Not about leadership

The 5th of February of 2017, I embarked in an adventure to develop my leadership. It was all settled. I was going to be an English teacher for 3 months in Poland in a remote town that hosts 7000 people, a 15th century wooden church and a huge coal factory.

But I never felt like such a thing.

I didn’t feel like a leader when I stepped out to the cold and snow wearing 5 kilos of clothes and a new pair of snow shoes that I hadn’t worn before and gave me blisters. Neither did I feel like one when I faced for the first time a group of 10 tiny 3-years-old to whom I could barely communicate and who gave me back confused faces or babbling sounds.

I didn’t feel like a leader when I was asked to speak more slowly because they couldn’t understand me, or to stop that video because the accent of that TED speaker was too weird. I was far from being a leader when I forgot to prepare an activity for a class and I had to come up with something new, funny and challenging in five minutes. Definitely not a leader when I asked questions that made my students uncomfortable and wanting to change the subject. Or when I decided to introduce competition games in a group were two kids ended up crying because they lost.

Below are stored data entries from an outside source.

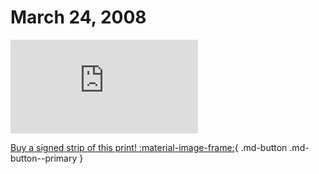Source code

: # March 24, 2008

![](https://www.achewood.com/comic.php?date=03242008)

[Buy a signed strip of this print! :material-image-frame:](https://achewood-holiday-pop-up.myshopify.com/products/strip#03242008){ .md-button .md-button--primary }
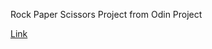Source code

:Rock Paper Scissors Project from Odin Project

[Link](https://raylopez509.github.io/rps_odin/rps.html)
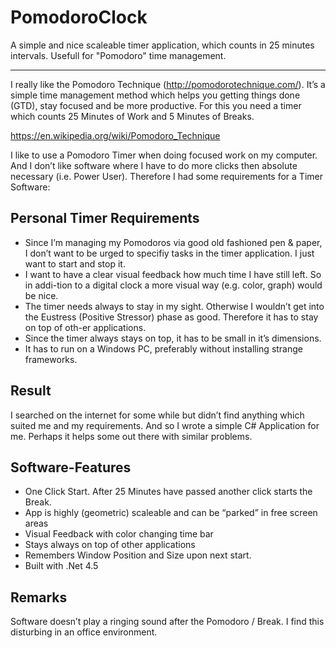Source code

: # PomodoroClock
A simple and nice scaleable timer application, which counts in 25 minutes intervals. Usefull for "Pomodoro" time management.

-----

I really like the Pomodoro Technique (http://pomodorotechnique.com/). It’s a simple time management method which helps you getting things done (GTD), stay focused and be more productive. For this you need a timer which counts 25 Minutes of Work and 5 Minutes of Breaks.

https://en.wikipedia.org/wiki/Pomodoro_Technique

I like to use a Pomodoro Timer when doing focused work on my computer.
And I don’t like software where I have to do more clicks then absolute necessary (i.e. Power User). Therefore I had some requirements for a Timer Software:

## Personal Timer Requirements
* Since I’m managing my Pomodoros via good old fashioned pen & paper, I don’t want to be urged to specifiy tasks in the timer application. I just want to start and stop it.
* I want to have a clear visual feedback how much time I have still left. So in addi-tion to a digital clock a more visual way (e.g. color, graph) would be nice.
* The timer needs always to stay in my sight. Otherwise I wouldn’t get into the Eustress (Positive Stressor) phase as good. Therefore it has to stay on top of oth-er applications.
* Since the timer always stays on top, it has to be small in it’s dimensions.
* It has to run on a Windows PC, preferably without installing strange frameworks. 
## Result 
I searched on the internet for some while but didn’t find anything which suited me and my requirements. And so I wrote a simple C# Application for me. Perhaps it helps some out there with similar problems. 

## Software-Features
* One Click Start. After 25 Minutes have passed another click starts the Break. 
* App is highly (geometric) scaleable and can be “parked” in free screen areas
* Visual Feedback with color changing time bar
* Stays always on top of other applications
* Remembers Window Position and Size upon next start.
* Built with .Net 4.5

## Remarks
Software doesn’t play a ringing sound after the Pomodoro / Break. I find this disturbing in an office environment.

Neither was I a leader when I saw how one of my students was bullied in a language I could not understand, or when I gave them extra homework with a trembling voice and asked them to apologize, or when the parents wanted to talk about it with the director of the institute and my legs were shaking because I wasn’t even sure what were they bullying her for.

And I was certainly not a leader when another of my students confessed me she wanted to end her life because she felt she was not pretty, smart or good enough.

I started being a leader when It all ended. When I came back to Argentina, walked out of the plane and faced the so out of place humidity and 22 degrees in the middle of Fall. When I saw someone drive through a red light and someone else littering from their car. When I heard the journalists in the TV talk about floods and prosecuted politicians. When I was scrolling down the pictures I took in Poland and I realised how fulfilled I was, how happy that experience made me, how much I’ve changed in 3 months, and how much I was not going to let that be just a memory.

And that’s when It hit me. You don’t need an internship to be a leader, you need and internship to understand that you already are one.